FY23 annual report notes

Long term aim

  • Become global leader in the parenteral domain with a portfolio including nanoparticles, liposomes, microspheres, suspensions, and emulsions
  • Invest in vaccine platform, innovative aesthetic and neurological solutions, and novel immunotherapies for cancer treatment

New product development, launches & R&D

  • Launched 20 generic products in FY23 with 10 more to be commercialized soon
  • 22 new products are in development phase
  • Received DCGI approval for manufacturing and marketing of Biapenem Dual Chamber IV Bag
  • Launched Ceftazidime + Avibactam – received good response
  • Launched Dydrogesterone - was very successful.
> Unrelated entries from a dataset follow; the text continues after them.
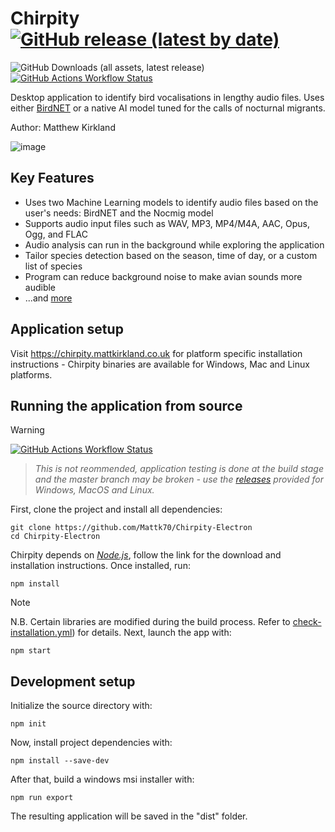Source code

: # Chirpity [![GitHub release (latest by date)](https://img.shields.io/github/v/release/Mattk70/Chirpity-Electron)](https://github.com/Mattk70/Chirpity-Electron/releases/latest)
 ![GitHub Downloads (all assets, latest release)](https://img.shields.io/github/downloads/Mattk70/Chirpity-Electron/latest/total?style=plastic&label=Latest%20Release%20Downloads) [![GitHub Actions Workflow Status](https://img.shields.io/github/actions/workflow/status/MattK70/Chirpity-Electron/check-installation.yml)](https://github.com/MattK70/Chirpity-Electron/actions/workflows/check-installation.yml)






Desktop application to identify bird vocalisations in lengthy audio files. Uses either <a href="https://github.com/kahst/BirdNET-Analyzer">BirdNET</a> or a native AI model tuned for the calls of nocturnal migrants.

Author: Matthew Kirkland

![image](https://github.com/Mattk70/Chirpity-Electron/assets/61826357/96b0af44-3893-4288-8291-cf0f6db89a38)

## Key Features
- Uses two Machine Learning models to identify audio files based on the user's needs: BirdNET and the Nocmig model
- Supports audio input files such as WAV, MP3, MP4/M4A, AAC, Opus, Ogg, and FLAC
- Audio analysis can run in the background while exploring the application
- Tailor species detection based on the season, time of day, or a custom list of species 
- Program can reduce background noise to make avian sounds more audible
- ...and <a href="https://chirpity.mattkirkland.co.uk/">more</a>

## Application setup
Visit https://chirpity.mattkirkland.co.uk for platform specific installation instructions - Chirpity binaries are available for Windows, Mac and Linux platforms. 

## Running the application from source
> [!WARNING]
> [![GitHub Actions Workflow Status](https://img.shields.io/github/actions/workflow/status/MattK70/Chirpity-Electron/check-installation.yml)](https://github.com/MattK70/Chirpity-Electron/actions/workflows/check-installation.yml)

>_This is not reommended, application testing is done at the build stage and the master branch may be broken - use the [releases](https://github.com/Mattk70/Chirpity-Electron/releases) provided for Windows, MacOS and Linux._

First, clone the project and install all dependencies:

```
git clone https://github.com/Mattk70/Chirpity-Electron
cd Chirpity-Electron
```

Chirpity depends on  <i><a href="https://nodejs.org/en/download">Node.js</a></i>, follow the link for the download and installation instructions.
Once installed, run:
```
npm install
```
> [!NOTE]
> N.B. Certain libraries are modified during the build process. Refer to  [check-installation.yml](https://github.com/Mattk70/Chirpity-Electron/blob/9c4aa2e50a6630985a1fe0d95477c61869c25f42/.github/workflows/check-installation.yml#L66)) for details. Next, launch the app with:

```
npm start
```

## Development setup



Initialize the source directory with:

```
npm init
```

Now, install project dependencies with:

```
npm install --save-dev
```

After that,  build a windows msi installer with:

```
npm run export
```

The resulting application will be saved in the "dist" folder.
Working on Sustained Release Tablet form of Dydrogesterone
  • Launched new Zinc based multivitamin & multimineral formulation to augment mass market division
  • Will launch novel Oral form of Isavuconazole for treatment of invasive aspergillosis
  • Will launch novel analgesic - Polmacoxib (Stellar division) for osteoarthritic pain. Also plan to launch combinations of Polmacoxib with a muscle relaxant
  • Will launch moisturizing agents, anti-aging, Hyperpigmentation, Sunscreen agents in Aesthaderm
  • Will launch a novel once-a-week anti-infective – Dalbavancin for 1st time in India (received marketing authorization from DCGI)
  • Initiated registration for a range of Hyaluronic Acid based Dermal fillers to complement and augment product basket in aesthaderm
  • Received approval for Anaesthetic product Prilocaine for supply to China
  • On verge of a break-through in development of an innovative topical formulation of Botulinum Toxin which will be launched very soon
  • Initiated trial of a new product made from an Indian gum resin by a standardized extraction process for use asthma management. Clinical trial will be completed in FY24
  • Looking to expand market penetration for Enoxaparin within the infertility segment
  • Imported technology: Penem in dual chamber and super purified menotropin
  • R&D: 7.3 cr. (vs 7.1 cr. in FY22). Capital expenditure of 2.1 cr. (vs 2.6 cr. in FY22) & revenue expenditure of 5.2 cr. (vs 4.4 cr. in FY22)
  • Installed high-capacity lyophilizers to increase batch sizes, reduce processing times in lyophilization cycles and extend shelf life of products
  • Lyophilized products span therapeutic areas, including Antibiotics, Antifungals, Cardiac, Infertility treatments, Antiviral solutions and proton-pump inhibitors (PPIs)

Company developments

  • Maintained leadership position in lyophilized injectable products in Anti-fungal and Anti-bacterial segments
  • Hospital reach: 1500+, field force: 1000+
  • Surveyed 8000+ hospitals and started supplies in few of these
  • Regained business in infertility segment that was lost during COVID-19. Focus is on building brands within Hormonal category (HMG, HCG including most potent form of HMG which reduces chance of failures of IVF cycles) and offer newer drugs and newer drug delivery systems with PFS (Pre-filled Syringes) and DCS (Dual Chamber Syringes)
  • Stunnox gained momentum to reach amongst top 2 brands
  • Completed a split face clinical trial between Stunnox and Botox
  • Gufic’s brand of Boswellia Serrata continues to retain leadership through brand Sallaki
  • Arisia completed training of 50+ Gynaecologists in cosmetic gynaecology using toxin, fillers and FDA approved energy based devices. Arisia also trained 20+ Dermatologists and 10+ Neurologists in advanced techniques of using botulinum toxin injections in various aesthetic and neurological indications
  • Auto-loading and unloading technology for lyophilized products ensured no human intervention during manufacturing process at Navsari
  • APIs will largely be used captively

Capex (187.6 cr. vs 87.45 cr. in FY22)

  • Validation of Indore facility will be completed by H2FY24
  • Operational launch of Indore facility is scheduled in October 2023, with revenue contribution from Q3FY24
  • Capital advances: 55.87 cr. (vs 34.32 cr. in FY22)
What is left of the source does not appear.